又保守的な西ヨーロッパでは一度経済的に失敗してしまうと、やり直しがききにくい、という点もあります。
例えば起業という側面をみてもアメリカは失敗できる国。アメリカでは起業家は失敗しても、また再チャレンジができますし、失敗から何かを学ぶということが尊ばれます。しかし、ヨーロッパでは失敗は信用を大きく損なう危険があり、(日本も似たような感じだと思いますが)失敗はしにくい。だから、その後事態が改善しているのにもかかわらず経済的にネガティブな記事が残ってしまうと、色んな意味で影響も大きいのではないでしょうか。

今回は法律的な側面から “忘れられる権利” を守るという結論になりましたが、これをテクノロジーの側面からアプローチするという動きも進んでいるようです。
大量の情報を覚えておくというのは有用なことですが、データを忘れないでどんどん溜め込むことは、かたずけられない人のようなもので、結局大事なものを見つける事ができなくなる可能性があります。その点を解決するための取り組みがドイツで始まったForgetIT というソフトウエアのプロジェクトです。その基本的な考えは時間とともに、ユーザーが何が重要で何が不要なのか、 “忘れることを管理” するということだそうです。

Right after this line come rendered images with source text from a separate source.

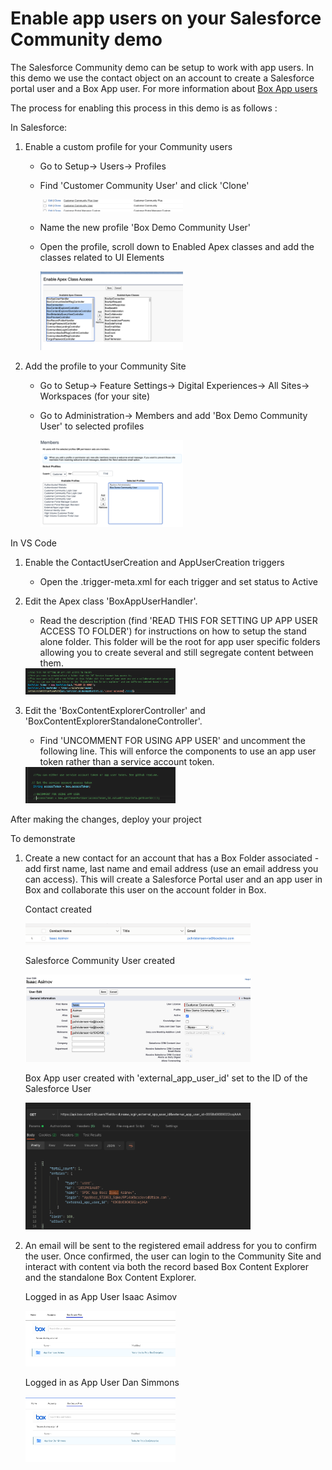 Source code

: # Enable app users on your Salesforce Community demo
The Salesforce Community demo can be setup to work with app users. In this demo we use the contact object on an account to create a Salesforce portal user and a Box App user. For more information about [Box App users](https://developer.box.com/guides/getting-started/user-types/app-users/)

The process for enabling this process in this demo is as follows :

In Salesforce:

1. Enable a custom profile for your Community users
    - Go to Setup-> Users-> Profiles
    - Find 'Customer Community User' and click 'Clone'

        <img src="/images/28-clone.png" width="50%" height="50%">

    - Name the new profile 'Box Demo Community User' 
    - Open the profile, scroll down to Enabled Apex classes and add the classes related to UI Elements
    
        <img src="/images/26-apexclasses.png" width="50%" height="50%">

2. Add the profile to your Community Site
    - Go to Setup-> Feature Settings-> Digital Experiences-> All Sites-> Workspaces (for your site)
    - Go to Administration-> Members and add 'Box Demo Community User' to selected profiles

         <img src="/images/27-memberssite.png" width="50%" height="50%">

In VS Code

1. Enable the ContactUserCreation and AppUserCreation triggers
    - Open the .trigger-meta.xml for each trigger and set status to Active
2. Edit the Apex class 'BoxAppUserHandler'. 
    - Read the description (find 'READ THIS FOR SETTING UP APP USER ACCESS TO FOLDER') for instructions on how to setup the stand alone folder. This folder will be the root for app user specific folders allowing you to create several and still segregate content between them.

    <img src="/images/29-appuserapex.png" width="50%" height="50%">

3. Edit the 'BoxContentExplorerController' and 'BoxContentExplorerStandaloneController'. 
    - Find 'UNCOMMENT FOR USING APP USER' and uncomment the following line. This will enforce the components to use an app user token rather than a service account token.

    <img src="/images/30-token.png" width="50%" height="50%">

After making the changes, deploy your project

To demonstrate

1. Create a new contact for an account that has a Box Folder associated - add first name, last name and email address (use an email address you can access). This will create a Salesforce Portal user and an app user in Box and collaborate this user on the account folder in Box.

    Contact created
    
    <img src="/images/31-contact.png" width="75%" height="75%">

    Salesforce Community User created

    <img src="/images/32-sfuser.png" width="75%" height="75%">

    Box App user created with 'external_app_user_id' set to the ID of the Salesforce User

    <img src="/images/33-appuser.png" width="75%" height="75%">

2. An email will be sent to the registered email address for you to confirm the user. Once confirmed, the user can login to the Community Site and interact with content via both the record based Box Content Explorer and the standalone Box Content Explorer.

    Logged in as App User Isaac Asimov

    <img src="/images/34-ia.png" width="50%" height="50%">

    Logged in as App User Dan Simmons

    <img src="/images/35-dsi.png" width="50%" height="50%"> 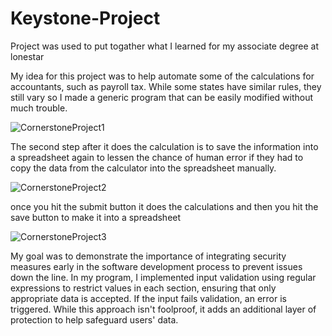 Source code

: # Keystone-Project
Project was used to put togather what I learned for my associate degree at lonestar

My idea for this project was to help automate some of the calculations for accountants, such as payroll tax. While some states have similar rules, they still vary so I made a generic program that can be easily modified without much trouble. 

![CornerstoneProject1](https://github.com/user-attachments/assets/39689f75-eff4-40f9-a5aa-074ee516f9a3)

The second step after it does the calculation is to save the information into a spreadsheet again to lessen the chance of human error if they had to copy the data from the calculator into the spreadsheet manually.

![CornerstoneProject2](https://github.com/user-attachments/assets/5306f269-7f44-4bd8-b149-573ec81018f5)

once you hit the submit button it does the calculations and then you hit the save button to make it into a spreadsheet

![CornerstoneProject3](https://github.com/user-attachments/assets/4d4ab853-b2a5-4842-bd25-bd1499d84d6c)

My goal was to demonstrate the importance of integrating security measures early in the software development process to prevent issues down the line. In my program, I implemented input validation using regular expressions to restrict values in each section, ensuring that only appropriate data is accepted. If the input fails validation, an error is triggered. While this approach isn't foolproof, it adds an additional layer of protection to help safeguard users' data.
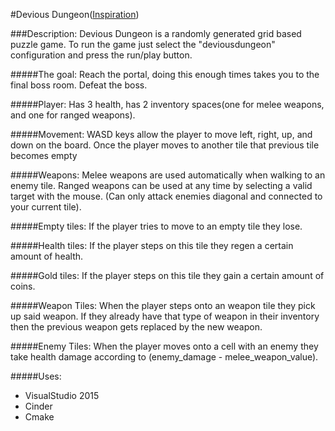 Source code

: #Devious Dungeon([Inspiration](https://sludgelife.fandom.com/wiki/Crypt_Creeper))

###Description:
Devious Dungeon is a randomly generated grid based puzzle game. To run the game just select the
"deviousdungeon" configuration and press the run/play button.

#####The goal:
Reach the portal, doing this enough times takes you to the final boss room. Defeat the boss.

#####Player: 
Has 3 health, has 2 inventory spaces(one for melee weapons, and one for ranged weapons).

#####Movement: 
WASD keys allow the player to move left, right, up, and down on the board. Once the player moves to another tile that
previous tile becomes empty

#####Weapons: 
Melee weapons are used automatically when walking to an enemy tile. Ranged weapons can be used at any time by 
selecting a valid target with the mouse.
(Can only attack enemies diagonal and connected to your current tile).

#####Empty tiles: 
If the player tries to move to an empty tile they lose.

#####Health tiles: 
If the player steps on this tile they regen a certain amount of health.

#####Gold tiles: 
If the player steps on this tile they gain a certain amount of coins.

#####Weapon Tiles: 
When the player steps onto an weapon tile they pick up said weapon. If they already have that type of
 weapon in their inventory then the previous weapon gets replaced by the new weapon.

#####Enemy Tiles: 
When the player moves onto a cell with an enemy they take health damage according to 
(enemy_damage - melee_weapon_value).

#####Uses:
* VisualStudio 2015
* Cinder
* Cmake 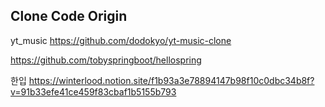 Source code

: ## Clone Code Origin

yt_music
https://github.com/dodokyo/yt-music-clone


https://github.com/tobyspringboot/hellospring

한입
https://winterlood.notion.site/f1b93a3e78894147b98f10c0dbc34b8f?v=91b33efe41ce459f83cbaf1b5155b793
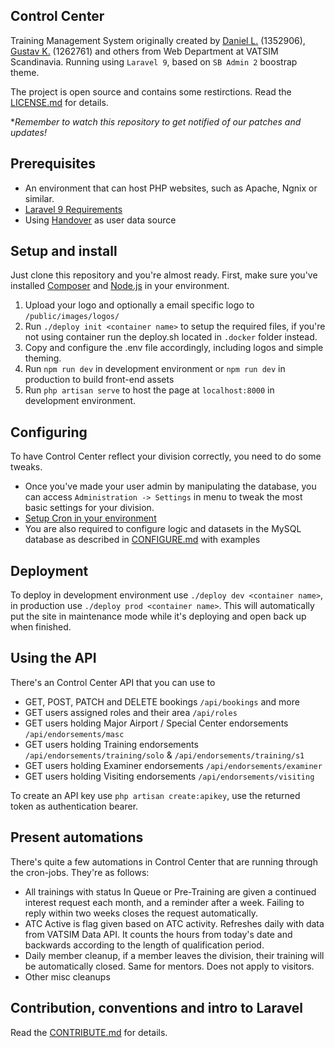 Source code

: ## Control Center
Training Management System originally created by [Daniel L.](https://github.com/blt950) (1352906), [Gustav K.](https://github.com/gustavkauman) (1262761) and others from Web Department at VATSIM Scandinavia. Running using `Laravel 9`, based on `SB Admin 2` boostrap theme.

The project is open source and contains some restirctions. Read the [LICENSE.md](LICENSE.md) for details.

**Remember to watch this repository to get notified of our patches and updates!*

## Prerequisites
- An environment that can host PHP websites, such as Apache, Ngnix or similar.
- [Laravel 9 Requirements](https://laravel.com/docs/9.x/deployment#server-requirements)
- Using [Handover](https://github.com/Vatsim-Scandinavia/handover) as user data source

## Setup and install
Just clone this repository and you're almost ready. First, make sure you've installed [Composer](https://getcomposer.org) and [Node.js](https://nodejs.org/en/) in your environment.

1. Upload your logo and optionally a email specific logo to `/public/images/logos/`
2. Run `./deploy init <container name>` to setup the required files, if you're not using container run the deploy.sh located in `.docker` folder instead.
3. Copy and configure the .env file accordingly, including logos and simple theming.
4. Run `npm run dev` in development environment or `npm run dev` in production to build front-end assets
5. Run `php artisan serve` to host the page at `localhost:8000` in development environment.

## Configuring
To have Control Center reflect your division correctly, you need to do some tweaks.
- Once you've made your user admin by manipulating the database, you can access `Administration -> Settings` in menu to tweak the most basic settings for your division.
- [Setup Cron in your environment](https://laravel.com/docs/9.x/scheduling#running-the-scheduler)
- You are also required to configure logic and datasets in the MySQL database as described in [CONFIGURE.md](CONFIGURE.md) with examples

## Deployment

To deploy in development environment use `./deploy dev <container name>`, in production use `./deploy prod <container name>`. This will automatically put the site in maintenance mode while it's deploying and open back up when finished.

## Using the API
There's an Control Center API that you can use to
- GET, POST, PATCH and DELETE bookings `/api/bookings` and more
- GET users assigned roles and their area `/api/roles`
- GET users holding Major Airport / Special Center endorsements `/api/endorsements/masc`
- GET users holding Training endorsements `/api/endorsements/training/solo` & `/api/endorsements/training/s1`
- GET users holding Examiner endorsements `/api/endorsements/examiner`
- GET users holding Visiting endorsements `/api/endorsements/visiting`

To create an API key use `php artisan create:apikey`, use the returned token as authentication bearer.

## Present automations
There's quite a few automations in Control Center that are running through the cron-jobs. They're as follows:
- All trainings with status In Queue or Pre-Training are given a continued interest request each month, and a reminder after a week. Failing to reply within two weeks closes the request automatically.
- ATC Active is flag given based on ATC activity. Refreshes daily with data from VATSIM Data API. It counts the hours from today's date and backwards according to the length of qualification period.
- Daily member cleanup, if a member leaves the division, their training will be automatically closed. Same for mentors. Does not apply to visitors.
- Other misc cleanups

## Contribution, conventions and intro to Laravel
Read the [CONTRIBUTE.md](CONTRIBUTE.md) for details.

それにしても個々の事例で、忘れてはいけないことはありますが、人は忘れるから前に進めるという側面もあるように思うのですが。。。

ネットワークイベントでスマートに会話をやめるにはどうしたらいいか?

ネットワークイベントで、色々な人と出会って話かけるのは得意なのですが、いつも気まずい思いをするのが、会話を終えるタイミングです。
知り合いを見かけたり、友人に話しかけられてその人との話に移動するのはいいのですが、自分から会話をきるのが苦手でついつい、ずるずるとひっぱって相手が”じゃあまた”といってくれるまで待ってしまったりすることもあるんですよね。。。そんなわけで、100人近くいる会場で、結局2、3人としか話せなかった、という経験も結構あるのですが、気まずい思いをすることなく、次の人との会話にうつるためにはどうすればいいか、というこつをボストングローブで毎週仕事場でのエチケットに関して連載しているピーター•ポスト氏が伝授しています。

その1
トイレにいくといって、その場から消える。
あります、あります、このパターン。

その2
友達を見つけ、相手を紹介して会話に引き入れ、自分はさっていく。
この手法をよくやる人を知っていますが、その後、残された人達の会話が長くは続かないことも結構ありますね。

その3
”XXさんをみかけて、彼(彼女)に話があるので、失礼します”、と素直にいう。
これは一番正直なパターンかも。後からその人が自分とXXさんが話しているのをみても気分を害さないですみます。
ただ、明らかに誰も知っている人がいない場合は、この手は使えませんね。

自分は例えば、飲み物とってきます、とかちょっと電話がはいったので、失礼します、とかそんなのもありだと思っていますが。
どっちにしても、会話の流れを止めないように、でも一呼吸ついたところを見計らって切り出すのがポイントです。

知り合いが会場にいる場合、知り合い以外と話す機会も極端にへってしまう傾向があるのですが、せっかくきたイベントで誰も知り合いにならないのはもったいないですね。
しかし、手当たり次第に話かけるのではなく、ちょっと周りの様子を観察してから、まず知り合いがいたら、その人達に挨拶、それから様子をみてこの人はと思う人に話かける、もしくは自分の知り合いに誰かを紹介してもらう、そんな流れでしょうか。

こういう人に会いたい、という目的をもってイベントにいくと、自分の探している人に会えるように時間も使うので、短時間でいろんな人と話せたりしますね。
とにかく、会話をその後の関係を維持できるように終えること、唐突に会話をやめてしまわないように気をつけるというのが大事だということでしょうか。